Kane suena seguro, sin arrogancia. Más líder que nunca. Más ruidoso también. Tras el triunfo ante la RD Congo en Atlanta, reunió a sus compañeros en un corro sobre el césped y les habló con vehemencia. No es algo que haga a menudo.
“Es algo que normalmente no me gusta hacer en público”, reconoció. “A veces siento que puede parecer un poco preparado. Era más para asegurarnos de que celebrábamos ese momento. Después del partido contra Panamá sentí que no lo celebramos tanto como deberíamos. Es fácil como jugador de Inglaterra dar las cosas por hechas y decir: ‘OK, ganamos a Panamá, somos primeros de grupo, ya está’. Pero no siempre ha sido así para Inglaterra”.

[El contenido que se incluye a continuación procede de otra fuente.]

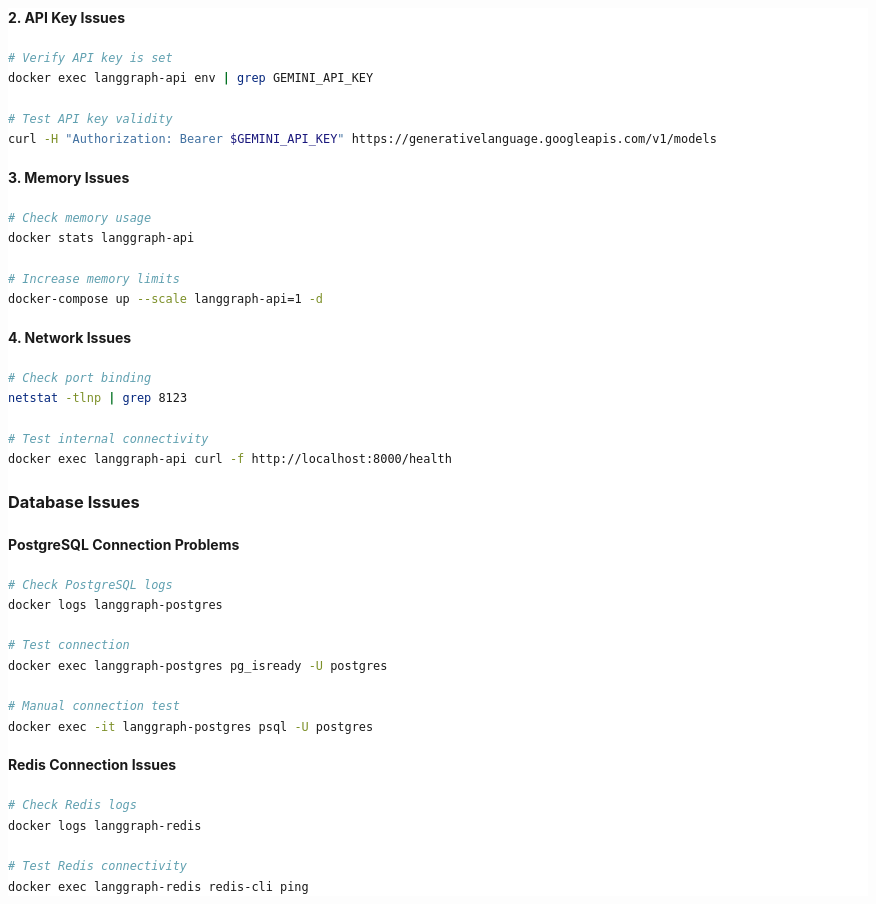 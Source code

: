 #### 2. API Key Issues

```bash
# Verify API key is set
docker exec langgraph-api env | grep GEMINI_API_KEY

# Test API key validity
curl -H "Authorization: Bearer $GEMINI_API_KEY" https://generativelanguage.googleapis.com/v1/models
```

#### 3. Memory Issues

```bash
# Check memory usage
docker stats langgraph-api

# Increase memory limits
docker-compose up --scale langgraph-api=1 -d
```

#### 4. Network Issues

```bash
# Check port binding
netstat -tlnp | grep 8123

# Test internal connectivity
docker exec langgraph-api curl -f http://localhost:8000/health
```

### Database Issues

#### PostgreSQL Connection Problems

```bash
# Check PostgreSQL logs
docker logs langgraph-postgres

# Test connection
docker exec langgraph-postgres pg_isready -U postgres

# Manual connection test
docker exec -it langgraph-postgres psql -U postgres
```

#### Redis Connection Issues

```bash
# Check Redis logs
docker logs langgraph-redis

# Test Redis connectivity
docker exec langgraph-redis redis-cli ping
```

La mentalidad del que nunca se queda en el suelo
Crear nuevas memorias. Ese es el objetivo. Kane lo repite y lo vive. Lo demostró incluso en la polémica jugada del primer tiempo ante la RD Congo, cuando el árbitro le negó un penalti claro a su juicio tras un choque con el portero Lionel Mpasi.
“Es un penalti claro”, insistió. “Cuando viajas a la velocidad a la que vamos en el campo y te dan un empujón en la espalda, en esa situación llego antes al balón. Tienes dos opciones: intentar saltar por encima del portero, y si lo haces probablemente te caes igual y no te pitan penalti. No es mi problema que el portero salga así. No sé qué esperaba que hiciera el árbitro”.
Kane detalló la acción casi como un analista. “Él inicia el contacto, me golpea, me caigo y trato de protegerme. Si dejo la pierna clavada en el suelo, arriesgo una lesión muy, muy grave. Es falta. Si no fuera el portero y fuera un defensa usando los pies, sería falta. Me sorprendió mucho que no lo dieran, me sorprendió que el VAR no interviniera. Al final no importa porque ganamos”.
Ahí está la clave. No se quedó en la protesta, no se enganchó al agravio. Siguió. Marcó dos goles. Clasificó a Inglaterra. Se colocó un poco más arriba en el Olimpo del fútbol inglés.
Ahora le espera el Azteca, la altura, México, un Mundial en ebullición. Kane llega con las piernas llenas de kilómetros, la cabeza despejada y el instinto en rojo vivo.
Si le faltaba una gran noche en el tramo decisivo de un torneo, este escenario parece hecho a su medida. ¿Cuántas veces más va a llamar a la puerta de la historia antes de derribarla?